Activity |
What is needed is an exact copy of all the records, written out in full.

Recorded information |
***

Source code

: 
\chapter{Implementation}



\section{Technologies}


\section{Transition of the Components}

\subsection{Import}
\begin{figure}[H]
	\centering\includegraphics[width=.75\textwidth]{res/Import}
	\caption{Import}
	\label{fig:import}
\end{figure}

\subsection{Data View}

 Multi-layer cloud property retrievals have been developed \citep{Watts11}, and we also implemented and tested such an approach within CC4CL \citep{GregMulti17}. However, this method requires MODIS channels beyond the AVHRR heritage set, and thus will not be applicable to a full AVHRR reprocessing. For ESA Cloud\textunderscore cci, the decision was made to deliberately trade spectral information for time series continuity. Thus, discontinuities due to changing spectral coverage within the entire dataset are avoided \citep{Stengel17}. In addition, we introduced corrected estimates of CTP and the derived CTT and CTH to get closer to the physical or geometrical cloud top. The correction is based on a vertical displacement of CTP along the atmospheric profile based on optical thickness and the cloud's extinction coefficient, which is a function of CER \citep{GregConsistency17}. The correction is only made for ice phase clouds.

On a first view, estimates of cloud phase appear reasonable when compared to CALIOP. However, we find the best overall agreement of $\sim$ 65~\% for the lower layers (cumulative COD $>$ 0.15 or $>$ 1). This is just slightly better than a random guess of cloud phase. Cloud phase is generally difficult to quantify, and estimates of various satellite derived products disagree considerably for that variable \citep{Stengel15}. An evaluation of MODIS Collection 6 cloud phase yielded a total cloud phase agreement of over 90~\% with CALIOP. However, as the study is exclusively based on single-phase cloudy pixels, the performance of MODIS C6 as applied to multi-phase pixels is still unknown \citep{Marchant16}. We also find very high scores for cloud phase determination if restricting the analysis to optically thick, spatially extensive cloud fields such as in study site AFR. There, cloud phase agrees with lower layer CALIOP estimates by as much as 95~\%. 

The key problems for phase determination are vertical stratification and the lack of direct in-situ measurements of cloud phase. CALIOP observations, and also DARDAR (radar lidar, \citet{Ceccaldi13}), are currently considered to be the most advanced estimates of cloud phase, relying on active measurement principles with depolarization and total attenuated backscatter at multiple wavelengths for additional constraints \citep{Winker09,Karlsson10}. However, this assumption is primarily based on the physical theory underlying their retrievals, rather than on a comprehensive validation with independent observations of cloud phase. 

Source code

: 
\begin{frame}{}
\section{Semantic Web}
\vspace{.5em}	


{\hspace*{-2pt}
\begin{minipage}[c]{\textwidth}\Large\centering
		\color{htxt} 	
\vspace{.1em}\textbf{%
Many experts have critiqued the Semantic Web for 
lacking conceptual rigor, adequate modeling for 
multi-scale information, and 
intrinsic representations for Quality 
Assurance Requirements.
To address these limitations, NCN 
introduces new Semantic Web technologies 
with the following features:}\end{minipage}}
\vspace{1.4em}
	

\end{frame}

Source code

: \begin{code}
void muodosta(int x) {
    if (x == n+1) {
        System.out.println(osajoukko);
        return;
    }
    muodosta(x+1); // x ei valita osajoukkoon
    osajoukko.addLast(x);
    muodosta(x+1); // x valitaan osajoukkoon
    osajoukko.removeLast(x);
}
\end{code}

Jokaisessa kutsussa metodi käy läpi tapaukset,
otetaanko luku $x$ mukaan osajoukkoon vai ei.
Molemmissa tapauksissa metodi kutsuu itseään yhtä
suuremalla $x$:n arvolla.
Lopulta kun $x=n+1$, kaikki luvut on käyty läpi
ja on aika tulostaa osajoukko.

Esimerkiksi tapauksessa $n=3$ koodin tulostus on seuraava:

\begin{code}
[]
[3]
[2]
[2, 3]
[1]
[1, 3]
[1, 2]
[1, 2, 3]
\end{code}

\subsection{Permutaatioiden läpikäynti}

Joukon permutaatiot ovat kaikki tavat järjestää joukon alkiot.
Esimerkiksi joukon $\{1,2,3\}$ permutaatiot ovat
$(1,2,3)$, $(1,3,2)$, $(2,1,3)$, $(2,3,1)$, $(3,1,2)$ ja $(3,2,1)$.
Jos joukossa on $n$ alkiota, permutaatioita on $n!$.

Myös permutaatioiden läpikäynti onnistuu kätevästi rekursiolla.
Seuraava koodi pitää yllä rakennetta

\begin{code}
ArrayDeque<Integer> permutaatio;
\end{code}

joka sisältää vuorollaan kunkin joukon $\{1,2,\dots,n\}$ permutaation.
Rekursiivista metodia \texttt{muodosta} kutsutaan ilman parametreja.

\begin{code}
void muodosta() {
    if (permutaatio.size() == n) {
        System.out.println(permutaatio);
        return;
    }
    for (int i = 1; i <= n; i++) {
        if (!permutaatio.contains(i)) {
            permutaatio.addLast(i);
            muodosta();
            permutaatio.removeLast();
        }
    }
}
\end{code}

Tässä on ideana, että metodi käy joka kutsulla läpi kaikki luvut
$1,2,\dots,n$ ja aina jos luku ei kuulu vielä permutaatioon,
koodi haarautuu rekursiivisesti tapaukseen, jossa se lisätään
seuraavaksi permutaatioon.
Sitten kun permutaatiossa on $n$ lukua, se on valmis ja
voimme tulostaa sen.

***

Result of this exercise |
Source code

: 
\chapter{Implementation}



\section{Technologies}


\section{Transition of the Components}

\subsection{Import}
\begin{figure}[H]
	\centering\includegraphics[width=.75\textwidth]{res/Import}
	\caption{Import}
	\label{fig:import}
\end{figure}

\subsection{Data View}

 Multi-layer cloud property retrievals have been developed \citep{Watts11}, and we also implemented and tested such an approach within CC4CL \citep{GregMulti17}. However, this method requires MODIS channels beyond the AVHRR heritage set, and thus will not be applicable to a full AVHRR reprocessing. For ESA Cloud\textunderscore cci, the decision was made to deliberately trade spectral information for time series continuity. Thus, discontinuities due to changing spectral coverage within the entire dataset are avoided \citep{Stengel17}. In addition, we introduced corrected estimates of CTP and the derived CTT and CTH to get closer to the physical or geometrical cloud top. The correction is based on a vertical displacement of CTP along the atmospheric profile based on optical thickness and the cloud's extinction coefficient, which is a function of CER \citep{GregConsistency17}. The correction is only made for ice phase clouds.

On a first view, estimates of cloud phase appear reasonable when compared to CALIOP. However, we find the best overall agreement of $\sim$ 65~\% for the lower layers (cumulative COD $>$ 0.15 or $>$ 1). This is just slightly better than a random guess of cloud phase. Cloud phase is generally difficult to quantify, and estimates of various satellite derived products disagree considerably for that variable \citep{Stengel15}. An evaluation of MODIS Collection 6 cloud phase yielded a total cloud phase agreement of over 90~\% with CALIOP. However, as the study is exclusively based on single-phase cloudy pixels, the performance of MODIS C6 as applied to multi-phase pixels is still unknown \citep{Marchant16}. We also find very high scores for cloud phase determination if restricting the analysis to optically thick, spatially extensive cloud fields such as in study site AFR. There, cloud phase agrees with lower layer CALIOP estimates by as much as 95~\%. 

The key problems for phase determination are vertical stratification and the lack of direct in-situ measurements of cloud phase. CALIOP observations, and also DARDAR (radar lidar, \citet{Ceccaldi13}), are currently considered to be the most advanced estimates of cloud phase, relying on active measurement principles with depolarization and total attenuated backscatter at multiple wavelengths for additional constraints \citep{Winker09,Karlsson10}. However, this assumption is primarily based on the physical theory underlying their retrievals, rather than on a comprehensive validation with independent observations of cloud phase. 

Source code

: 
\begin{frame}{}
\section{Semantic Web}
\vspace{.5em}	


{\hspace*{-2pt}
\begin{minipage}[c]{\textwidth}\Large\centering
		\color{htxt} 	
\vspace{.1em}\textbf{%
Many experts have critiqued the Semantic Web for 
lacking conceptual rigor, adequate modeling for 
multi-scale information, and 
intrinsic representations for Quality 
Assurance Requirements.
To address these limitations, NCN 
introduces new Semantic Web technologies 
with the following features:}\end{minipage}}
\vspace{1.4em}
	

\end{frame}

Source code

: \begin{code}
void muodosta(int x) {
    if (x == n+1) {
        System.out.println(osajoukko);
        return;
    }
    muodosta(x+1); // x ei valita osajoukkoon
    osajoukko.addLast(x);
    muodosta(x+1); // x valitaan osajoukkoon
    osajoukko.removeLast(x);
}
\end{code}

Jokaisessa kutsussa metodi käy läpi tapaukset,
otetaanko luku $x$ mukaan osajoukkoon vai ei.
Molemmissa tapauksissa metodi kutsuu itseään yhtä
suuremalla $x$:n arvolla.
Lopulta kun $x=n+1$, kaikki luvut on käyty läpi
ja on aika tulostaa osajoukko.

Esimerkiksi tapauksessa $n=3$ koodin tulostus on seuraava:

\begin{code}
[]
[3]
[2]
[2, 3]
[1]
[1, 3]
[1, 2]
[1, 2, 3]
\end{code}

\subsection{Permutaatioiden läpikäynti}

Joukon permutaatiot ovat kaikki tavat järjestää joukon alkiot.
Esimerkiksi joukon $\{1,2,3\}$ permutaatiot ovat
$(1,2,3)$, $(1,3,2)$, $(2,1,3)$, $(2,3,1)$, $(3,1,2)$ ja $(3,2,1)$.
Jos joukossa on $n$ alkiota, permutaatioita on $n!$.

Myös permutaatioiden läpikäynti onnistuu kätevästi rekursiolla.
Seuraava koodi pitää yllä rakennetta

\begin{code}
ArrayDeque<Integer> permutaatio;
\end{code}

joka sisältää vuorollaan kunkin joukon $\{1,2,\dots,n\}$ permutaation.
Rekursiivista metodia \texttt{muodosta} kutsutaan ilman parametreja.

\begin{code}
void muodosta() {
    if (permutaatio.size() == n) {
        System.out.println(permutaatio);
        return;
    }
    for (int i = 1; i <= n; i++) {
        if (!permutaatio.contains(i)) {
            permutaatio.addLast(i);
            muodosta();
            permutaatio.removeLast();
        }
    }
}
\end{code}

Tässä on ideana, että metodi käy joka kutsulla läpi kaikki luvut
$1,2,\dots,n$ ja aina jos luku ei kuulu vielä permutaatioon,
koodi haarautuu rekursiivisesti tapaukseen, jossa se lisätään
seuraavaksi permutaatioon.
Sitten kun permutaatiossa on $n$ lukua, se on valmis ja
voimme tulostaa sen.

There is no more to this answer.